» SUPPLIED ENTRIES
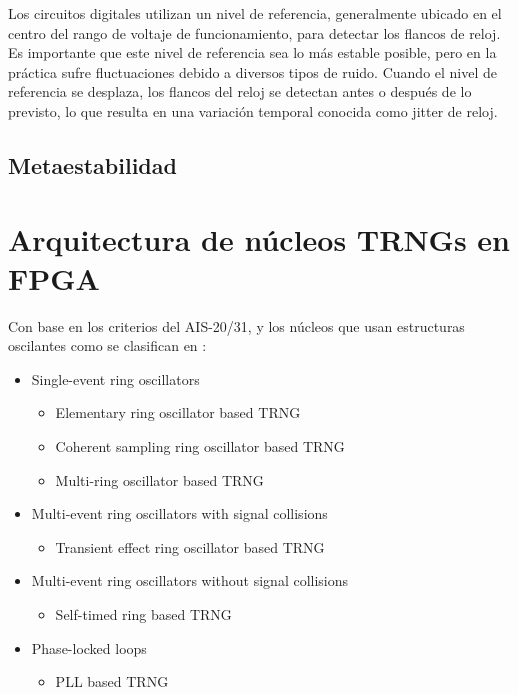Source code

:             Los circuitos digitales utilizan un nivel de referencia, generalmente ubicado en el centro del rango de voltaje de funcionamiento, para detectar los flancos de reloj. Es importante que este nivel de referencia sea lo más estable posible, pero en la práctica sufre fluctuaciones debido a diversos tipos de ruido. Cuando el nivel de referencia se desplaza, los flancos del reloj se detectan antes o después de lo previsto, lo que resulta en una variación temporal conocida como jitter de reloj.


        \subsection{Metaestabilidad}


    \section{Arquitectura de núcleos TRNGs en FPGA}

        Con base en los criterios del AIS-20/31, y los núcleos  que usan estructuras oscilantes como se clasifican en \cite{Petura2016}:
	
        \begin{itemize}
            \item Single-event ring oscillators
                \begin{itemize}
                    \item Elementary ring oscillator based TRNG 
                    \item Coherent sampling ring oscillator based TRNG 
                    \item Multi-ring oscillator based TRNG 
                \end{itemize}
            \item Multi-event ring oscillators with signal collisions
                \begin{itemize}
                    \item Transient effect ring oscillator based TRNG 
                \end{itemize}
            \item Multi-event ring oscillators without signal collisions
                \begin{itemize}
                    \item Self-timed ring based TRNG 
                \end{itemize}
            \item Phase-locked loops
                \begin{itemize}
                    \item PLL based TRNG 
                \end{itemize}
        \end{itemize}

...

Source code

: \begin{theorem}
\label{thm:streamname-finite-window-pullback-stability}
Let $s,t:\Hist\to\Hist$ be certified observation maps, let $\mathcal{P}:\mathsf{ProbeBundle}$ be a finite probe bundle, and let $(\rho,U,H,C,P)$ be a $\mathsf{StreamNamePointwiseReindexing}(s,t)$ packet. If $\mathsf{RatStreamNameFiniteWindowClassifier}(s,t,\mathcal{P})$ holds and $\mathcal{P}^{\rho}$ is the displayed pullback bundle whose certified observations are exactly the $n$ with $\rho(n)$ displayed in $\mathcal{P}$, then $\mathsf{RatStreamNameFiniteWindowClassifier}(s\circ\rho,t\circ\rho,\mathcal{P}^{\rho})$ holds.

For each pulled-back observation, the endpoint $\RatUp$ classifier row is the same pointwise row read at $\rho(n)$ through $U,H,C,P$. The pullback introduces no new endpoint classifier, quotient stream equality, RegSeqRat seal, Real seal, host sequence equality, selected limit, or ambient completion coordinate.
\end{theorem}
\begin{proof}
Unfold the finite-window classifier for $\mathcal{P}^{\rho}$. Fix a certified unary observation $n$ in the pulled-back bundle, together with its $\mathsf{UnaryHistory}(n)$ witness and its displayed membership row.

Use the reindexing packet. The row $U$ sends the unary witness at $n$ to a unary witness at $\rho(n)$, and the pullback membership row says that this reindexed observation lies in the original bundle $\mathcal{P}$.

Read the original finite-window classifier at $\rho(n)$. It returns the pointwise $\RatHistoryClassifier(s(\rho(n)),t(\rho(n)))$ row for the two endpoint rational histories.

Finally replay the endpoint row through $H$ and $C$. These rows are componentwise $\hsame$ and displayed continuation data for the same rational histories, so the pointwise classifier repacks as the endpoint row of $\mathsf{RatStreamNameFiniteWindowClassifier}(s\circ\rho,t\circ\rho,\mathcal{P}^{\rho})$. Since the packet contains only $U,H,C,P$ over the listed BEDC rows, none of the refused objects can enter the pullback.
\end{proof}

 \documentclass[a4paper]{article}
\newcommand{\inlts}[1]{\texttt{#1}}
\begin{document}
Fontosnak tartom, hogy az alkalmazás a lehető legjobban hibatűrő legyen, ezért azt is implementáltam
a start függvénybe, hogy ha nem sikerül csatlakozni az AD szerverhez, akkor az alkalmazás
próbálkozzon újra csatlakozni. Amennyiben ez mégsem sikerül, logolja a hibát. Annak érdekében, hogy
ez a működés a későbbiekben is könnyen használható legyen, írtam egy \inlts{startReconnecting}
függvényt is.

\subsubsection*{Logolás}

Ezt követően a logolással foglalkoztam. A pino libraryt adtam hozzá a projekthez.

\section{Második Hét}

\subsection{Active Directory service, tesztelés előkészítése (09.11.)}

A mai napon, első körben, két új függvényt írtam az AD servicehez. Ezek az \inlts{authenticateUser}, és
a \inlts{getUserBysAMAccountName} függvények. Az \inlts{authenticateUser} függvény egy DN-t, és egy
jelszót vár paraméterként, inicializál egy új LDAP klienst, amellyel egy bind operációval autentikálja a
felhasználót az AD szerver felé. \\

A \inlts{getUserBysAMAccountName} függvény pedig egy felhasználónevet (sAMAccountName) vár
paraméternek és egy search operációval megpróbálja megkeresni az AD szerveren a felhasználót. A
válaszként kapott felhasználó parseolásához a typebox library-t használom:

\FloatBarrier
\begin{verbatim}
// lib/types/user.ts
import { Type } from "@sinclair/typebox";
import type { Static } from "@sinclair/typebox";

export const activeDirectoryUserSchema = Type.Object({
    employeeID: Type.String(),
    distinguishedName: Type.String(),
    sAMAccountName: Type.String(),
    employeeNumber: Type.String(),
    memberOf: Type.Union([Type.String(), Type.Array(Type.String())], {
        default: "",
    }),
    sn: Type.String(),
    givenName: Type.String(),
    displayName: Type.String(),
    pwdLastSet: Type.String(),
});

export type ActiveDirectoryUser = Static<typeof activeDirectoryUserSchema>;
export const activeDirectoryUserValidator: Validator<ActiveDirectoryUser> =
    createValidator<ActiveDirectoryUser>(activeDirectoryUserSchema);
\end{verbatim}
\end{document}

» EXERCISE REQUIREMENTS
Above are the entries. Quote exactly the lines from the one bearing "Con base en" through the one bearing "effect ring oscillator based TRNG".

» RESULT OF THE TASK
        Con base en los criterios del AIS-20/31, y los núcleos  que usan estructuras oscilantes como se clasifican en \cite{Petura2016}:
	
        \begin{itemize}
            \item Single-event ring oscillators
                \begin{itemize}
                    \item Elementary ring oscillator based TRNG 
                    \item Coherent sampling ring oscillator based TRNG 
                    \item Multi-ring oscillator based TRNG 
                \end{itemize}
            \item Multi-event ring oscillators with signal collisions
                \begin{itemize}
                    \item Transient effect ring oscillator based TRNG 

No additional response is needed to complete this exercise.